(EXERCISE DESCRIPTION): A verbatim reproduction of the lines below, from the line containing "I'm standing here." through the line containing "Norah ties a", both ends included, is the whole required output.

(SOURCE DATA):
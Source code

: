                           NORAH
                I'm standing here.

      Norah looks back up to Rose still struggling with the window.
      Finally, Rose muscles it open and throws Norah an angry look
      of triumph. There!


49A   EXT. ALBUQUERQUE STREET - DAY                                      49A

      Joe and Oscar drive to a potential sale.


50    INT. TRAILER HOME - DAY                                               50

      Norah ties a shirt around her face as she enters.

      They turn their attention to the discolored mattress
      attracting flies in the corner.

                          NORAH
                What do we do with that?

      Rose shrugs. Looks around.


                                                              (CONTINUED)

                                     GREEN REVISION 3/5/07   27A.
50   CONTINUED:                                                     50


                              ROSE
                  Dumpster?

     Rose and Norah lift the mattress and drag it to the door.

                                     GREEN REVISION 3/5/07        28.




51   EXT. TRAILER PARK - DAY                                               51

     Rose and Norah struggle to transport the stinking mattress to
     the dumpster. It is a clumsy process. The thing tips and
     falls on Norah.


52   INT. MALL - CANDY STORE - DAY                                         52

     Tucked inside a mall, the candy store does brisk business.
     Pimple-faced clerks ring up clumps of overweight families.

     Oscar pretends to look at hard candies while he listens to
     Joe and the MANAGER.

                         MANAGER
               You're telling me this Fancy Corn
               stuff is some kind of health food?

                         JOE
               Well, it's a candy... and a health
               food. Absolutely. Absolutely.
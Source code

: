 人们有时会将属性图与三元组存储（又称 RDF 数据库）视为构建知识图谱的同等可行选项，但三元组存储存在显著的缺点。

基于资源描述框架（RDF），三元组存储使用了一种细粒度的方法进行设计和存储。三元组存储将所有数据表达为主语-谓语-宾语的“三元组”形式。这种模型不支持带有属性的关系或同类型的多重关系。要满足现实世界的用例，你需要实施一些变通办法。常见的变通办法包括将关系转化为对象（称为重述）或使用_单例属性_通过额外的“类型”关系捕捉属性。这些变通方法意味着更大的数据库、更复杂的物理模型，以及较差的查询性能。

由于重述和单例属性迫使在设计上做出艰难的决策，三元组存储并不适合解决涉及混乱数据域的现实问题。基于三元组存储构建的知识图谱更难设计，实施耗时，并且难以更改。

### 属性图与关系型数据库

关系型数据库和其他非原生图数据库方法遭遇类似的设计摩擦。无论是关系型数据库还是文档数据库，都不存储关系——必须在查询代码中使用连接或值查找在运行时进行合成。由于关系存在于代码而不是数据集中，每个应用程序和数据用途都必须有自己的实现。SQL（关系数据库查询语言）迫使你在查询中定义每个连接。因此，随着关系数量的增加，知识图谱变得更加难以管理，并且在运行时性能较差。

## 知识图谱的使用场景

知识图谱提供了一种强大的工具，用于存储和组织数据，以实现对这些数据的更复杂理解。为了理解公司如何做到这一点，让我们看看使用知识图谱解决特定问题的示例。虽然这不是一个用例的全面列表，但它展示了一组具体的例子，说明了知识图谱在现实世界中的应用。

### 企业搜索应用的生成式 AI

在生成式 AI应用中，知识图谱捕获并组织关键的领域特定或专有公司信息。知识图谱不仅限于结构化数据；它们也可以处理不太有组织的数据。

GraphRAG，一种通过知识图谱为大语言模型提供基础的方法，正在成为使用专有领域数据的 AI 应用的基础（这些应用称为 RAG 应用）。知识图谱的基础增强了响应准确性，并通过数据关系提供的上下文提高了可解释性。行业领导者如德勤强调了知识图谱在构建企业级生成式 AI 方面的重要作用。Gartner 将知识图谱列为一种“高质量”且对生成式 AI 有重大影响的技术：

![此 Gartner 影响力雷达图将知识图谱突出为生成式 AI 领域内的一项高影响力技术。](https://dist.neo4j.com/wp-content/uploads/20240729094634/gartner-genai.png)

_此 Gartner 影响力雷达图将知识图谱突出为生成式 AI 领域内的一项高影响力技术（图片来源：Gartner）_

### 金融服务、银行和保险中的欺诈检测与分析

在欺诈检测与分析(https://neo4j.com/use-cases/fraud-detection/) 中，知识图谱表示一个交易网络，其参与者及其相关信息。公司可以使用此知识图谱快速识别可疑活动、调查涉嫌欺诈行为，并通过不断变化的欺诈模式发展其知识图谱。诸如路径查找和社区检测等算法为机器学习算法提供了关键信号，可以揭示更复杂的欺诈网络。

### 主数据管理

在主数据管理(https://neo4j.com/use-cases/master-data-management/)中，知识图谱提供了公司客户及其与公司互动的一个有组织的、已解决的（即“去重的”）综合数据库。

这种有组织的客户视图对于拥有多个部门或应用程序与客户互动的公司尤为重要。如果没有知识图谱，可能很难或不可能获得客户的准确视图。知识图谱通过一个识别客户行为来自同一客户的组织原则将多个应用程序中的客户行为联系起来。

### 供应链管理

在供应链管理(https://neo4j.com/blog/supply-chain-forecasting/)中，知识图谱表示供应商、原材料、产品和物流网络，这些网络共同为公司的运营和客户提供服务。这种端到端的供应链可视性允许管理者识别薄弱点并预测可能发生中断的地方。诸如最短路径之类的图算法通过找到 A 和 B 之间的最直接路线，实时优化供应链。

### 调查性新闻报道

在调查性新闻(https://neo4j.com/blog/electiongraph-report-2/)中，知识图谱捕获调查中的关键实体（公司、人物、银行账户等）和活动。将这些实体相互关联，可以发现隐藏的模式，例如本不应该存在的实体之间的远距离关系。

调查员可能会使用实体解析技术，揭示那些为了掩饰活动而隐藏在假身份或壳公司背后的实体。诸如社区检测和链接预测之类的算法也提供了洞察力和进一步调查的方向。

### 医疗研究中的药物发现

(RESPONSE TO THIS TASK):
                I'm standing here.

      Norah looks back up to Rose still struggling with the window.
      Finally, Rose muscles it open and throws Norah an angry look
      of triumph. There!


49A   EXT. ALBUQUERQUE STREET - DAY                                      49A

      Joe and Oscar drive to a potential sale.


50    INT. TRAILER HOME - DAY                                               50

      Norah ties a shirt around her face as she enters.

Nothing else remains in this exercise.